El coronel Michael Randrianirina, un alto oficial del ejército, anunció en la radio nacional que los militares habían asumido el poder, disolviendo todas las instituciones excepto la cámara baja del parlamento, que había votado para destituir a Rajoelina minutos antes.

El presidente había tratado previamente de disolver la asamblea por decreto.

Randrianirina, quien lideró el motín de los soldados que se pusieron del lado de los manifestantes de la Generación Z, dijo: "Hemos tomado el poder".

La participación de los militares sigue a las deserciones generalizadas dentro del ejército y la gendarmería paramilitar, que se negaron a disparar contra los manifestantes.

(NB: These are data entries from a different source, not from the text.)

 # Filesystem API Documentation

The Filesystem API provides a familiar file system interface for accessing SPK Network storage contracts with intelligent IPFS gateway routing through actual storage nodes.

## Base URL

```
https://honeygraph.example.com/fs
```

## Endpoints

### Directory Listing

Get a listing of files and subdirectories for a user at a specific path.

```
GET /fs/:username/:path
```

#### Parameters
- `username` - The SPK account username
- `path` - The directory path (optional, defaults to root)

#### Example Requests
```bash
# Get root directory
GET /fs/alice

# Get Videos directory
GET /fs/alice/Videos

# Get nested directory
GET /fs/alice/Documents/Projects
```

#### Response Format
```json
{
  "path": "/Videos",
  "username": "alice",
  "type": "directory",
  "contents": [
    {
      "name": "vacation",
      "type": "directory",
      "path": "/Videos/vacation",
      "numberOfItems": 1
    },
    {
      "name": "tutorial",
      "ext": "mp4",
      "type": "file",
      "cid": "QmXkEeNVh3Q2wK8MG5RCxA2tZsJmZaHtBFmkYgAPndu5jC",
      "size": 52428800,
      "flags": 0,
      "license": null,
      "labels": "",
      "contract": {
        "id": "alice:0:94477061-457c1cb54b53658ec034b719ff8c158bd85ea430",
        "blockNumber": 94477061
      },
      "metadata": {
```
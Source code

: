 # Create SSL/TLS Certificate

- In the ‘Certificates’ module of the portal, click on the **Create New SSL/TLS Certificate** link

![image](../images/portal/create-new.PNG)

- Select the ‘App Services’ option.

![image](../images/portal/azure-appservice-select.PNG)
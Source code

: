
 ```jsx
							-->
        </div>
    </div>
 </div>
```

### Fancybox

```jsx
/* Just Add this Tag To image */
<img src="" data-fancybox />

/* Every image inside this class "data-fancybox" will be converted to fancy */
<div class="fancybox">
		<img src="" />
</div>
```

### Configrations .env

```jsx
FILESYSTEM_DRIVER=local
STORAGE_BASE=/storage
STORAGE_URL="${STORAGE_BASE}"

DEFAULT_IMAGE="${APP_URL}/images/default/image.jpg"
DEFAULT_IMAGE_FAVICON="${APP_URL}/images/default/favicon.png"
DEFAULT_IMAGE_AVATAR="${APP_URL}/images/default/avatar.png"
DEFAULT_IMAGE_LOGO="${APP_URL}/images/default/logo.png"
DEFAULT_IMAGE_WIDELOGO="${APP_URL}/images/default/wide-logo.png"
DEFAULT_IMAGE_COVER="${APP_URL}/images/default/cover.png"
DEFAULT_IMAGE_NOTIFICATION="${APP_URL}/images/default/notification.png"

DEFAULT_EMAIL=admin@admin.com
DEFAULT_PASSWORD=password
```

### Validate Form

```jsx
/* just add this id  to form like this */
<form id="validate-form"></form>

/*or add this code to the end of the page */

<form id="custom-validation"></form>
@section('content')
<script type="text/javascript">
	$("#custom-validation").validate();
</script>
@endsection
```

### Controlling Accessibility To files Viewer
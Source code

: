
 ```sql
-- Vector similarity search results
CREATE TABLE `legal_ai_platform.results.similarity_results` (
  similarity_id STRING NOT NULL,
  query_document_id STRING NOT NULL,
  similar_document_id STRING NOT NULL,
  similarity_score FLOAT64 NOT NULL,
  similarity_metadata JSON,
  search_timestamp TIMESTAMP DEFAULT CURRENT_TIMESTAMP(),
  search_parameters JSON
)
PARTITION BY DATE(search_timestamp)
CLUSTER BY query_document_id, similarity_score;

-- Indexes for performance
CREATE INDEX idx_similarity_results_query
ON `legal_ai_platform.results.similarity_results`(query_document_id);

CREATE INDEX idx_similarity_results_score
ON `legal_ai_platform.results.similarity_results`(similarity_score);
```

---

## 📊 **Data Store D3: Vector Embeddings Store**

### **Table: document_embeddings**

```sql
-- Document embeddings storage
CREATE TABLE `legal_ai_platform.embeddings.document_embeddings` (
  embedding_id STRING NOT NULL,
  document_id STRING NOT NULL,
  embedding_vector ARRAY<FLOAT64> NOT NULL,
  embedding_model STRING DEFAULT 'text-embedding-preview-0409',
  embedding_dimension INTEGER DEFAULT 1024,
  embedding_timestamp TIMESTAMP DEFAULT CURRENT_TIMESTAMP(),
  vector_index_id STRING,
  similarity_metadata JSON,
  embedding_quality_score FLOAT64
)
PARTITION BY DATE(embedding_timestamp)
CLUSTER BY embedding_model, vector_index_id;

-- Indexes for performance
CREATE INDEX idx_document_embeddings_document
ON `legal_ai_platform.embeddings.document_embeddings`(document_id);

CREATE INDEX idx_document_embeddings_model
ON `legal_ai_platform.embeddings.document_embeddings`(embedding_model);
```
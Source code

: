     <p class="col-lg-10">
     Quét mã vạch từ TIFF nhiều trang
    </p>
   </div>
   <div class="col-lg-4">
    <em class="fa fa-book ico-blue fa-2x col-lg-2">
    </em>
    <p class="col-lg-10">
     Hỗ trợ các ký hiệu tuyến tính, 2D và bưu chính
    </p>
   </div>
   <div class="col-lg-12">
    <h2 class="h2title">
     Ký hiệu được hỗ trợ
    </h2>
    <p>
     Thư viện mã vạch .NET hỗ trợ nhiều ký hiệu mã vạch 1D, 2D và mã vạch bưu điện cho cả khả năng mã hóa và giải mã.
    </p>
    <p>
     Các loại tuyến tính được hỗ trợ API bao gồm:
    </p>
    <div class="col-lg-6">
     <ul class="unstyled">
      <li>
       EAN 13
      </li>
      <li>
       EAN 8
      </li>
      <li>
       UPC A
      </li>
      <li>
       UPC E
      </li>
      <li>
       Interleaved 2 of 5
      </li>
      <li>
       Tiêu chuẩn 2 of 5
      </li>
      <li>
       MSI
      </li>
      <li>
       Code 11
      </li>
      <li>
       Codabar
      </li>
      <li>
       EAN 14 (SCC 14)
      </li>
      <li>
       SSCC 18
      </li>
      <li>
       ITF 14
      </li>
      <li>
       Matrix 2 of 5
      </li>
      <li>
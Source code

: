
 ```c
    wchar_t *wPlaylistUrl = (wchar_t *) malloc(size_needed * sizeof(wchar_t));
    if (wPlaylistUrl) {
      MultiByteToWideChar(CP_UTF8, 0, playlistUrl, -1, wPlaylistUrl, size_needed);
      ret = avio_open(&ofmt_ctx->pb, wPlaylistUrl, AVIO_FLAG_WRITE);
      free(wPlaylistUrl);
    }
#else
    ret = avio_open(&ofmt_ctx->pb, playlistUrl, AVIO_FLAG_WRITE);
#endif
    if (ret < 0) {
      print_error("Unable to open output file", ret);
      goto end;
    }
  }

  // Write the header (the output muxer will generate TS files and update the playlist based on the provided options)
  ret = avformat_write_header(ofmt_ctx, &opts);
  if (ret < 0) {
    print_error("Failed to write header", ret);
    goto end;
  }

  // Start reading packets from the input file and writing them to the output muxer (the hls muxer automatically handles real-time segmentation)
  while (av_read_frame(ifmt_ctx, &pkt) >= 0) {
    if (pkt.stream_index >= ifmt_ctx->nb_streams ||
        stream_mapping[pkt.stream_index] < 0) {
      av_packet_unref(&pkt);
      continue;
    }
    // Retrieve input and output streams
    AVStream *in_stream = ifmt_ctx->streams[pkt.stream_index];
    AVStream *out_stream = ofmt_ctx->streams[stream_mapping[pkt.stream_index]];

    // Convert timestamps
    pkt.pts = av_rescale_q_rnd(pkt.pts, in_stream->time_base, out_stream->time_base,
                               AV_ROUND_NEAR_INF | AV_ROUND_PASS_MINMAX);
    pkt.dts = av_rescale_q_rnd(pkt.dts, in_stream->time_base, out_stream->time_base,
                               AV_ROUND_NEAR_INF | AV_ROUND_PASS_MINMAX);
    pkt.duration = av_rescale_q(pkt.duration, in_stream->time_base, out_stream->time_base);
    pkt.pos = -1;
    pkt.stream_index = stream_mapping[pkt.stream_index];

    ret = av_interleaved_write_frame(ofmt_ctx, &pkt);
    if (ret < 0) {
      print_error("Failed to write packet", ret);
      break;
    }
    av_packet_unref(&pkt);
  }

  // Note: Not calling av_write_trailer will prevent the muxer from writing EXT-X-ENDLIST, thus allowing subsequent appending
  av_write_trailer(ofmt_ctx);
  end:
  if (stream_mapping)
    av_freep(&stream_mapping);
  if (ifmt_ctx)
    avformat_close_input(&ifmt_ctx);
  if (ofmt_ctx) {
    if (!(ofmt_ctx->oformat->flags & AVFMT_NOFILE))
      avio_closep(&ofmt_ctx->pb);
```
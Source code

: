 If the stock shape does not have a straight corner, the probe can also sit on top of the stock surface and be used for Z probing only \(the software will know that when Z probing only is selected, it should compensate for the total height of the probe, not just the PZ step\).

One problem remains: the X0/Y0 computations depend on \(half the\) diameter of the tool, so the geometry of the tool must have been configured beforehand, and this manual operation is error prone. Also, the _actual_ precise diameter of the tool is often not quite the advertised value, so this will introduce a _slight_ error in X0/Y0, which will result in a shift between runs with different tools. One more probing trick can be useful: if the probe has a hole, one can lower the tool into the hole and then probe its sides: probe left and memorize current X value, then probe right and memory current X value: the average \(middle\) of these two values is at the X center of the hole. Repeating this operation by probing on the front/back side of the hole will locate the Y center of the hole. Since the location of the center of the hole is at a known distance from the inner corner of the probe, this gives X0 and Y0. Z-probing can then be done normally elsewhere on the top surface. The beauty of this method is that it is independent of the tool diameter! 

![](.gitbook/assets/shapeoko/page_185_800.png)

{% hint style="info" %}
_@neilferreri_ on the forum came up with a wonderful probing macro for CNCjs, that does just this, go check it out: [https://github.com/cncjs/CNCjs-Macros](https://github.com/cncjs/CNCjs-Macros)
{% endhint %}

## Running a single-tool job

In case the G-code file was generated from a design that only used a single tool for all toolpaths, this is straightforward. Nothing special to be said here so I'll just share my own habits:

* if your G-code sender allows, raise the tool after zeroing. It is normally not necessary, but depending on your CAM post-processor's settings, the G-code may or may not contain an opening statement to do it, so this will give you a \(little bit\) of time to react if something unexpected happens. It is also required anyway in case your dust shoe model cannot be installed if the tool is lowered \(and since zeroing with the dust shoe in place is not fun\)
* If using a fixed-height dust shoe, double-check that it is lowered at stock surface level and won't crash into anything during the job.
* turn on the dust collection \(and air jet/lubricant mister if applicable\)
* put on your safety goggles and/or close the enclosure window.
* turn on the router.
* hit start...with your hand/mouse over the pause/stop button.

Rajoelina salió de Madagascar el domingo a bordo de un avión militar francés, citando amenazas a su vida.

A pesar de huir, se ha negado a renunciar formalmente.

La presidencia ha descrito la resolución parlamentaria como inconstitucional y "nula y sin efecto".

El presidente francés, Emmanuel Macron, enfatizó que si bien Francia comprende las quejas de los jóvenes manifestantes, se debe preservar el orden constitucional y no se debe explotar la intervención militar con fines políticos.

Intensificación de las protestas juveniles

Las protestas estallaron el 25 de septiembre en respuesta a la escasez de agua y electricidad, pero rápidamente se expandieron a manifestaciones más amplias contra la corrupción, la mala gestión y la falta de servicios básicos.

En Antananarivo, la capital, miles de manifestantes se reunieron en la Plaza 13 de Mayo, ondeando banderas malgaches y la emblemática pancarta de protesta de la Generación Z con una calavera y tibias cruzadas del anime japonés "One Piece".

Las protestas llamaron mucho la atención después de que los soldados de CAPSAT, una unidad de élite que había ayudado a Rajoelina a tomar el poder en un golpe de Estado en 2009, se negaron a actuar contra los manifestantes.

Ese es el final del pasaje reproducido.